ACT TWO (Episodes 4-7)
Harriet, Calvin, and Henry Ward aid fugitive slaves and openly confront the city’s violent mobs. As Harriet struggles to balance a growing writing career with the harrying demands of motherhood, a cholera epidemic claims the life of her 18-month-old son, Samuel. Grief stricken by her loss, enraged at the newly decreed Fugitive Slave Act, and haunted by her own encounters with slavery, Harriet pens Uncle Tom’s Cabin. It sets the nation on fire and propels Harriet to international stardom. Henry Ward’s increasing fame, radicalism, and flirtations with female parishioners earn him powerful enemies. Harriet is dealt more tragic blows: the drowning of her 19-year-old son, and the start of the Civil War.
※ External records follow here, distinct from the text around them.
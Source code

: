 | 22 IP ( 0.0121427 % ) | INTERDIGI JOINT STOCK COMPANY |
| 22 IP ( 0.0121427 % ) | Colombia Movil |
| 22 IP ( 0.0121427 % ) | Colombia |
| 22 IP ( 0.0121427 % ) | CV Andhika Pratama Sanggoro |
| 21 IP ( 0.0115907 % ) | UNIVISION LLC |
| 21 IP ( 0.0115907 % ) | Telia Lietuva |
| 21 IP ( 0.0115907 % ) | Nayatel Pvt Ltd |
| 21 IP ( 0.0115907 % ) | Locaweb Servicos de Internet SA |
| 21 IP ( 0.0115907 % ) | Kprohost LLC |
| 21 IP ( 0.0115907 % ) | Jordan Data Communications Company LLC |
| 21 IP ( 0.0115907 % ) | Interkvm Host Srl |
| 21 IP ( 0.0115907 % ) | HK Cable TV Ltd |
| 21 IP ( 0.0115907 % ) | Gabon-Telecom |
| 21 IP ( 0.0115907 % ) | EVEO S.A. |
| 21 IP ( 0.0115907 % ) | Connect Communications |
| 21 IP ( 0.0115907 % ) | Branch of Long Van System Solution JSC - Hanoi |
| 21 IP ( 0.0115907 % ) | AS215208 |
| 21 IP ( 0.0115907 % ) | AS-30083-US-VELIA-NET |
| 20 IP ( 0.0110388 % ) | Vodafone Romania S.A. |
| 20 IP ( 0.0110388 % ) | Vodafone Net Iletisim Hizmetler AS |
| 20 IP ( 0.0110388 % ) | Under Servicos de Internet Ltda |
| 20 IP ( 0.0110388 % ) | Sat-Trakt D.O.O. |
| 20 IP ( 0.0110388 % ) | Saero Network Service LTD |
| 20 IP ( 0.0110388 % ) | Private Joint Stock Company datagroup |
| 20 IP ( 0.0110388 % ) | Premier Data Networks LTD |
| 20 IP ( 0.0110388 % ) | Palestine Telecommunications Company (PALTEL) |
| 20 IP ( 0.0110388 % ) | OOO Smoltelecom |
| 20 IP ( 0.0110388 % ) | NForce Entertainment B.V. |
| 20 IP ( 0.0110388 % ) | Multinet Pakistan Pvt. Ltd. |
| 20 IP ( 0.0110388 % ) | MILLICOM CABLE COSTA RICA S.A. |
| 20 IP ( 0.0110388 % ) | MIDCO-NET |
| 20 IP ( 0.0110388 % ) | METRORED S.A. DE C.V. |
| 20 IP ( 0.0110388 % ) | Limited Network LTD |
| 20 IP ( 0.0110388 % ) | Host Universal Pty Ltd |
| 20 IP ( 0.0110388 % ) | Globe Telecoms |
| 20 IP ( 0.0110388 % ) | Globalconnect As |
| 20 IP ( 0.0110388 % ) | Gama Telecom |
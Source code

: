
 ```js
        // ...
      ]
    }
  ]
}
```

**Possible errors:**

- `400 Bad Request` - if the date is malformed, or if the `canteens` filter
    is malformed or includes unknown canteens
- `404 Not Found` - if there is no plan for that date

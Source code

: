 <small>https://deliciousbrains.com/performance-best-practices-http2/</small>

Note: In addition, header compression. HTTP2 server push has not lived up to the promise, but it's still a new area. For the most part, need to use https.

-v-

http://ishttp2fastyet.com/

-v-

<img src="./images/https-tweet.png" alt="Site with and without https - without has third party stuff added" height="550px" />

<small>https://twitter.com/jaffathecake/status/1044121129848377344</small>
She wields her pen and her celebrity in service to the Union cause. She meets with President Lincoln and implores him to sign the Emancipation Proclamation. Her son, Fred, proves valiant in battle, but horrors seen and wounds suffered fuel his alcoholism.
ACT THREE (Episodes 8-10)
In the aftermath of war, Harriet fails to treat Fred’s addiction. He sails to San Francisco and vanishes. Harriet, Henry, and their sister, Isabella, take up the cause of women’s suffrage. But, infighting among feminist factions exposes Henry’s sins. The fallout grips the nation, bitterly divides Harriet and Isabella, and severely damages the Beecher name. She outlives Calvin and Henry Ward. As interest in her work renews, a lecture circuit enables her to visit the landmarks of her life and to see the enormously positive impact of her work.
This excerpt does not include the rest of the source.